_What you are asked to do_:
Your response should consist of the entries below, written out exactly.

_Saved data entries_:
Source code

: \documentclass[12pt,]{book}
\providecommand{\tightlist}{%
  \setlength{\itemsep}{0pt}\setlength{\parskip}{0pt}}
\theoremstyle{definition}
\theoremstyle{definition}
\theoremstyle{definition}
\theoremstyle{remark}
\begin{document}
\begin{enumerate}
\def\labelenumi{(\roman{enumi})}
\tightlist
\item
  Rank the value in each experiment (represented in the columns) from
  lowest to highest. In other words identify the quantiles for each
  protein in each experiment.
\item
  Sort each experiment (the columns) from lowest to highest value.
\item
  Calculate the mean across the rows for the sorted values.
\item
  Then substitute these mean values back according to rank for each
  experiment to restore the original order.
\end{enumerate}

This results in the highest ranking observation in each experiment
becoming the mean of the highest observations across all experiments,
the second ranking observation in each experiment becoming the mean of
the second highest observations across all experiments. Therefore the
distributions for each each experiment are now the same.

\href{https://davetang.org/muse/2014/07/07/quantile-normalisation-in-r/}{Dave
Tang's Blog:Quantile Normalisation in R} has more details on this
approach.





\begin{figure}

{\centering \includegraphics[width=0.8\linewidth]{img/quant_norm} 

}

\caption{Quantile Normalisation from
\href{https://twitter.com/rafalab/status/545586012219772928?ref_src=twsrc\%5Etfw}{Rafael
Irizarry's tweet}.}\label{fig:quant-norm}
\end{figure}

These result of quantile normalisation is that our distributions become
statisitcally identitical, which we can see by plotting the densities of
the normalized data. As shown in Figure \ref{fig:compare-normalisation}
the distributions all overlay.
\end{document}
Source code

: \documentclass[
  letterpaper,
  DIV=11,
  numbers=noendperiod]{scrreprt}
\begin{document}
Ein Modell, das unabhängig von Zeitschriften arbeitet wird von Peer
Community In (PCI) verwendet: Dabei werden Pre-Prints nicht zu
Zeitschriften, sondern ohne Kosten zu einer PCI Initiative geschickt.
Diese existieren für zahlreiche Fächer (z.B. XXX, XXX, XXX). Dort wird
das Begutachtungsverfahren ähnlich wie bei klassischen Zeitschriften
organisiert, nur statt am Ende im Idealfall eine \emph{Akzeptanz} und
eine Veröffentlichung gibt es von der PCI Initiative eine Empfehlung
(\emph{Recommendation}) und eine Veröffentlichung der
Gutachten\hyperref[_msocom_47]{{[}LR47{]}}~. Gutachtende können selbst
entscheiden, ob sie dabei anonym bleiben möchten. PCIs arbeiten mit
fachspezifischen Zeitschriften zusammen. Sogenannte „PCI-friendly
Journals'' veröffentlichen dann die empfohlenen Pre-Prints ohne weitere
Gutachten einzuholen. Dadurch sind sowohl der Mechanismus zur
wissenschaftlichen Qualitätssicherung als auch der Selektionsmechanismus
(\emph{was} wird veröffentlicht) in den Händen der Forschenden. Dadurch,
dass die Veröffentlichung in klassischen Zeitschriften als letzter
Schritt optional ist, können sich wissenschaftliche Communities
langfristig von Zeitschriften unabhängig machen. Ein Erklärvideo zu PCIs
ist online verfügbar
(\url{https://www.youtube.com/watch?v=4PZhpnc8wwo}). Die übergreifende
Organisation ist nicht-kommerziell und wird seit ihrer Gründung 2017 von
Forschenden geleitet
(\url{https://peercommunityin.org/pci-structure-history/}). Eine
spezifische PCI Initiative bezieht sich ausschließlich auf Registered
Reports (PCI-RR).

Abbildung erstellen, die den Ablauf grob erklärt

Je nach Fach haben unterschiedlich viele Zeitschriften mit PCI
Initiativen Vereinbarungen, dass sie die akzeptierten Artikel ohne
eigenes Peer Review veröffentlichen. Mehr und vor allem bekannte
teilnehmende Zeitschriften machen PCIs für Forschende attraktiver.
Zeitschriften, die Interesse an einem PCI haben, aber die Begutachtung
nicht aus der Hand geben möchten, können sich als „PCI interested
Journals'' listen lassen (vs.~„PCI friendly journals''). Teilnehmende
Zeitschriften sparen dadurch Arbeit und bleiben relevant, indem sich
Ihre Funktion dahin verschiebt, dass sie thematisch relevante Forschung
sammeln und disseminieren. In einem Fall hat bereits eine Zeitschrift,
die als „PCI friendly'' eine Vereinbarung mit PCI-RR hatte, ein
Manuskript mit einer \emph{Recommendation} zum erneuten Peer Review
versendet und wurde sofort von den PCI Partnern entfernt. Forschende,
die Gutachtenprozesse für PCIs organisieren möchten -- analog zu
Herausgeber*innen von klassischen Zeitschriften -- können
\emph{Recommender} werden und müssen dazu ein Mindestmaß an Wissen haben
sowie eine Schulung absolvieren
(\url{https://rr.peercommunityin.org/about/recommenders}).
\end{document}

_Answer to the problem_:
Source code

: \documentclass[12pt,]{book}
\providecommand{\tightlist}{%
  \setlength{\itemsep}{0pt}\setlength{\parskip}{0pt}}
\theoremstyle{definition}
\theoremstyle{definition}
\theoremstyle{definition}
\theoremstyle{remark}
\begin{document}
\begin{enumerate}
\def\labelenumi{(\roman{enumi})}
\tightlist
\item
  Rank the value in each experiment (represented in the columns) from
  lowest to highest. In other words identify the quantiles for each
  protein in each experiment.
\item
  Sort each experiment (the columns) from lowest to highest value.
\item
  Calculate the mean across the rows for the sorted values.
\item
  Then substitute these mean values back according to rank for each
  experiment to restore the original order.
\end{enumerate}

This results in the highest ranking observation in each experiment
becoming the mean of the highest observations across all experiments,
the second ranking observation in each experiment becoming the mean of
the second highest observations across all experiments. Therefore the
distributions for each each experiment are now the same.

\href{https://davetang.org/muse/2014/07/07/quantile-normalisation-in-r/}{Dave
Tang's Blog:Quantile Normalisation in R} has more details on this
approach.





\begin{figure}

{\centering \includegraphics[width=0.8\linewidth]{img/quant_norm} 

}

\caption{Quantile Normalisation from
\href{https://twitter.com/rafalab/status/545586012219772928?ref_src=twsrc\%5Etfw}{Rafael
Irizarry's tweet}.}\label{fig:quant-norm}
\end{figure}

These result of quantile normalisation is that our distributions become
statisitcally identitical, which we can see by plotting the densities of
the normalized data. As shown in Figure \ref{fig:compare-normalisation}
the distributions all overlay.
\end{document}
Source code

: \documentclass[
  letterpaper,
  DIV=11,
  numbers=noendperiod]{scrreprt}
\begin{document}
Ein Modell, das unabhängig von Zeitschriften arbeitet wird von Peer
Community In (PCI) verwendet: Dabei werden Pre-Prints nicht zu
Zeitschriften, sondern ohne Kosten zu einer PCI Initiative geschickt.
Diese existieren für zahlreiche Fächer (z.B. XXX, XXX, XXX). Dort wird
das Begutachtungsverfahren ähnlich wie bei klassischen Zeitschriften
organisiert, nur statt am Ende im Idealfall eine \emph{Akzeptanz} und
eine Veröffentlichung gibt es von der PCI Initiative eine Empfehlung
(\emph{Recommendation}) und eine Veröffentlichung der
Gutachten\hyperref[_msocom_47]{{[}LR47{]}}~. Gutachtende können selbst
entscheiden, ob sie dabei anonym bleiben möchten. PCIs arbeiten mit
fachspezifischen Zeitschriften zusammen. Sogenannte „PCI-friendly
Journals'' veröffentlichen dann die empfohlenen Pre-Prints ohne weitere
Gutachten einzuholen. Dadurch sind sowohl der Mechanismus zur
wissenschaftlichen Qualitätssicherung als auch der Selektionsmechanismus
(\emph{was} wird veröffentlicht) in den Händen der Forschenden. Dadurch,
dass die Veröffentlichung in klassischen Zeitschriften als letzter
Schritt optional ist, können sich wissenschaftliche Communities
langfristig von Zeitschriften unabhängig machen. Ein Erklärvideo zu PCIs
ist online verfügbar
(\url{https://www.youtube.com/watch?v=4PZhpnc8wwo}). Die übergreifende
Organisation ist nicht-kommerziell und wird seit ihrer Gründung 2017 von
Forschenden geleitet
(\url{https://peercommunityin.org/pci-structure-history/}). Eine
spezifische PCI Initiative bezieht sich ausschließlich auf Registered
Reports (PCI-RR).

Abbildung erstellen, die den Ablauf grob erklärt

Je nach Fach haben unterschiedlich viele Zeitschriften mit PCI
Initiativen Vereinbarungen, dass sie die akzeptierten Artikel ohne
eigenes Peer Review veröffentlichen. Mehr und vor allem bekannte
teilnehmende Zeitschriften machen PCIs für Forschende attraktiver.
Zeitschriften, die Interesse an einem PCI haben, aber die Begutachtung
nicht aus der Hand geben möchten, können sich als „PCI interested
Journals'' listen lassen (vs.~„PCI friendly journals''). Teilnehmende
Zeitschriften sparen dadurch Arbeit und bleiben relevant, indem sich
Ihre Funktion dahin verschiebt, dass sie thematisch relevante Forschung
sammeln und disseminieren. In einem Fall hat bereits eine Zeitschrift,
die als „PCI friendly'' eine Vereinbarung mit PCI-RR hatte, ein
Manuskript mit einer \emph{Recommendation} zum erneuten Peer Review
versendet und wurde sofort von den PCI Partnern entfernt. Forschende,
die Gutachtenprozesse für PCIs organisieren möchten -- analog zu
Herausgeber*innen von klassischen Zeitschriften -- können
\emph{Recommender} werden und müssen dazu ein Mindestmaß an Wissen haben
sowie eine Schulung absolvieren
(\url{https://rr.peercommunityin.org/about/recommenders}).
\end{document}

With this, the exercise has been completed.